REQUIREMENT:
Find every line in the records that holds the string "kutoka". Copy each one.

DATA TO EXAMINE:

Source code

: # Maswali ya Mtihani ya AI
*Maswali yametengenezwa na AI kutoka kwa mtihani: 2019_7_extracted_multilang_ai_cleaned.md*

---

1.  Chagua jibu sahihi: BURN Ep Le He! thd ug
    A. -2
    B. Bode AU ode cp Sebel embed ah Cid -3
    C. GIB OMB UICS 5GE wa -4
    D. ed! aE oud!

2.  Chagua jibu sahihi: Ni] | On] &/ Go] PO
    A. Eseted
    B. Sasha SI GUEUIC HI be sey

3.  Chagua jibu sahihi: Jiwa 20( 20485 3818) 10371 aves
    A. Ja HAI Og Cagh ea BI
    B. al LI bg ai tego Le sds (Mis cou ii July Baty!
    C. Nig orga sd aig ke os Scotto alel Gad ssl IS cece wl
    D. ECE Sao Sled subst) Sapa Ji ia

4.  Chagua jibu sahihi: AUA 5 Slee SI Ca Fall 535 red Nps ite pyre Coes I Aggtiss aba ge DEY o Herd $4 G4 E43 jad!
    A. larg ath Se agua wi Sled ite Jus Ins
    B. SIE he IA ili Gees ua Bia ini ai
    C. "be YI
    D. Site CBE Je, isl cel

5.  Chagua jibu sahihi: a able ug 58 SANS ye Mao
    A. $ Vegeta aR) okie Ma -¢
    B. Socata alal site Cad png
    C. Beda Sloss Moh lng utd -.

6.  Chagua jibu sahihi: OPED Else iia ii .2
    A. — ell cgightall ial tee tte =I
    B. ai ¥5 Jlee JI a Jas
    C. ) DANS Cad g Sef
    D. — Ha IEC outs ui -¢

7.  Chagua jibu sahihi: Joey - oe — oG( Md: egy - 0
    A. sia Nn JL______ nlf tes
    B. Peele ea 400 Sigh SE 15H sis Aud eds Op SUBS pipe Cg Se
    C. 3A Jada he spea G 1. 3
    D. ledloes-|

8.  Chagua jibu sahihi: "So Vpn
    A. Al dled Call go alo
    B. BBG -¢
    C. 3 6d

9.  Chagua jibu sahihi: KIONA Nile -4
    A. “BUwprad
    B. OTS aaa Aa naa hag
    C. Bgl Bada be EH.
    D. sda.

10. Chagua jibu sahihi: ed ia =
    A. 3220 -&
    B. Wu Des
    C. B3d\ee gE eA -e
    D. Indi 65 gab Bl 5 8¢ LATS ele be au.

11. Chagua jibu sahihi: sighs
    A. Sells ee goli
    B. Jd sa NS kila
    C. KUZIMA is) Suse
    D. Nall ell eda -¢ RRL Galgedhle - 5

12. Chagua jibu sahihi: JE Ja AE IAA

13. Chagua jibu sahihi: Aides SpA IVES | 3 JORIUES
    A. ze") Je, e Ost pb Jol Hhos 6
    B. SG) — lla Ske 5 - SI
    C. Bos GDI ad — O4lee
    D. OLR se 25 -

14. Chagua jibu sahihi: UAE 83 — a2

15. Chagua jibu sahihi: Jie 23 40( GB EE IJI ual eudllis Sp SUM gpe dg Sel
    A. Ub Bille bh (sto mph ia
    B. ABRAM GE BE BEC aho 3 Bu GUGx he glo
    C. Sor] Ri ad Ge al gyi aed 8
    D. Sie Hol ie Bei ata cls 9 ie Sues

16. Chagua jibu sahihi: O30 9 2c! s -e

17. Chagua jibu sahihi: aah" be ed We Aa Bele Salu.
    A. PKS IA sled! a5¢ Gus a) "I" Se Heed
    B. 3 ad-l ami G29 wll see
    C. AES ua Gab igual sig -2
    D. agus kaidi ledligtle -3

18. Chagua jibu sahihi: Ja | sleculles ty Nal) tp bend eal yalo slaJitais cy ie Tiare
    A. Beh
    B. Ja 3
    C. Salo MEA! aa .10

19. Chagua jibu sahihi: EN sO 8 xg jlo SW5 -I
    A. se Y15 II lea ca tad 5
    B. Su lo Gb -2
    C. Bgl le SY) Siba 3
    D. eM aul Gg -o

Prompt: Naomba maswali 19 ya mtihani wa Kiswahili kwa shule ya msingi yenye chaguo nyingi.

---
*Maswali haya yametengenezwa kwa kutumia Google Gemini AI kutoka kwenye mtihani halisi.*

SOLUTION BELOW:
*Maswali yametengenezwa na AI kutoka kwa mtihani: 2019_7_extracted_multilang_ai_cleaned.md*
*Maswali haya yametengenezwa kwa kutumia Google Gemini AI kutoka kwenye mtihani halisi.*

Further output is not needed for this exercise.